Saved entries
_ _ _
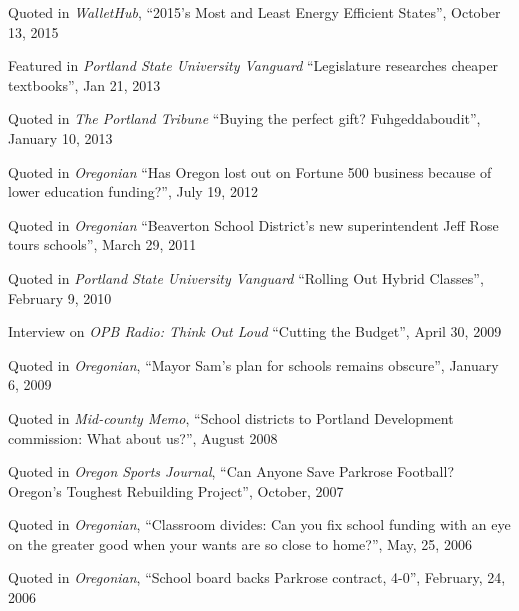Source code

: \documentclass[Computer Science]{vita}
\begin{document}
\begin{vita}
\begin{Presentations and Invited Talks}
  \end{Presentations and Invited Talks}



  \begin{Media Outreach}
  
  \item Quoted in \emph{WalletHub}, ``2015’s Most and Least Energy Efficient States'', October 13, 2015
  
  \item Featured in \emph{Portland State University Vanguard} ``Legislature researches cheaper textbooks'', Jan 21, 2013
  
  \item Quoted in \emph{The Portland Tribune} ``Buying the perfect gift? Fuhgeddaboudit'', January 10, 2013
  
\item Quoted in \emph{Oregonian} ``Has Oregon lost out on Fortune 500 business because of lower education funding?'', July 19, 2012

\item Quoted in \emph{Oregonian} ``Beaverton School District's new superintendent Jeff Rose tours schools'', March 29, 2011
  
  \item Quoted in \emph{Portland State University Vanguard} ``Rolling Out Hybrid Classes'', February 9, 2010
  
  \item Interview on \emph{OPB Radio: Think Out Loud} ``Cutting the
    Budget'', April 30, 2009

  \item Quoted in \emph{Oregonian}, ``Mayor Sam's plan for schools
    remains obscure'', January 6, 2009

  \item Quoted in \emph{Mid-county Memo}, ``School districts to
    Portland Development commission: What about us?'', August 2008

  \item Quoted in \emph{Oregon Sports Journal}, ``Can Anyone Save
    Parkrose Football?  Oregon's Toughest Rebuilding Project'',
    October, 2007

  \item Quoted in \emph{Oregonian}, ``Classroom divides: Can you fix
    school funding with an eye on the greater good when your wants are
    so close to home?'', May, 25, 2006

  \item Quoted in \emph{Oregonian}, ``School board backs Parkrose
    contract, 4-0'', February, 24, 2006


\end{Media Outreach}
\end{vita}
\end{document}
_ _ _
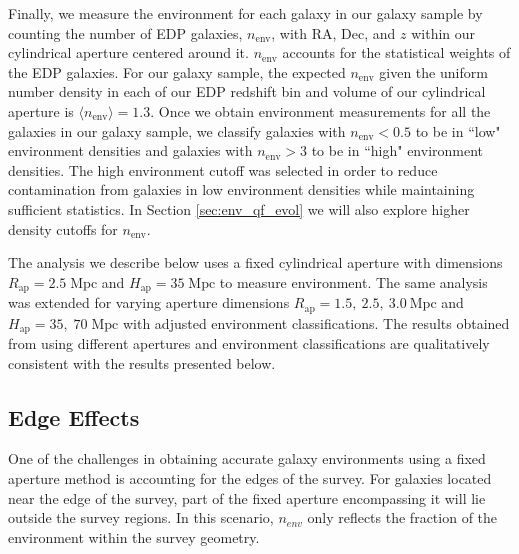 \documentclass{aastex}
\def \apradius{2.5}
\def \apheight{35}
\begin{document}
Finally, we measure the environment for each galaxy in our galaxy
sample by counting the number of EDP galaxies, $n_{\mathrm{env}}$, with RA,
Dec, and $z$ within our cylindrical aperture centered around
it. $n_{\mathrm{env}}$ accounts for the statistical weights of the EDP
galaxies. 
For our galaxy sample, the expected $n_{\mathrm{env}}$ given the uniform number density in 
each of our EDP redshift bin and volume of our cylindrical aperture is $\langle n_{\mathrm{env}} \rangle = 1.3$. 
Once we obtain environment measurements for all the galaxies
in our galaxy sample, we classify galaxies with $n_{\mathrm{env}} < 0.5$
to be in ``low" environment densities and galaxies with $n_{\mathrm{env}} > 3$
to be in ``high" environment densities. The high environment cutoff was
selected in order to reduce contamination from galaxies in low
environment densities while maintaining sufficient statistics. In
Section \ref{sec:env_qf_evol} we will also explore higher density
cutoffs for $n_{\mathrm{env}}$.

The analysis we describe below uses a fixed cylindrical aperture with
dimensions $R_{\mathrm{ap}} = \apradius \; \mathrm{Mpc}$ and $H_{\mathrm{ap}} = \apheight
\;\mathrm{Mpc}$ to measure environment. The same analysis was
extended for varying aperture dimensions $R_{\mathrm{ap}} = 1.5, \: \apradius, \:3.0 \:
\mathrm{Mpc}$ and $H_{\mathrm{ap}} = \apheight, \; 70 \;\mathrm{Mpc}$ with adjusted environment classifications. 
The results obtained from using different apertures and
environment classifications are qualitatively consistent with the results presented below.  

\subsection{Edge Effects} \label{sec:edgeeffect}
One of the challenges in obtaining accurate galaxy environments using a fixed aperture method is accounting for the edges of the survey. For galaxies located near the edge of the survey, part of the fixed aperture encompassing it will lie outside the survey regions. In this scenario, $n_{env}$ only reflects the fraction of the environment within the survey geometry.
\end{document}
_ _ _
Using the data above, print exactly the lines from the line that contains "explore higher density" through the line that contains "same analysis was", with both included.

# ANSWER BELOW:
Section \ref{sec:env_qf_evol} we will also explore higher density
cutoffs for $n_{\mathrm{env}}$.

The analysis we describe below uses a fixed cylindrical aperture with
dimensions $R_{\mathrm{ap}} = \apradius \; \mathrm{Mpc}$ and $H_{\mathrm{ap}} = \apheight
\;\mathrm{Mpc}$ to measure environment. The same analysis was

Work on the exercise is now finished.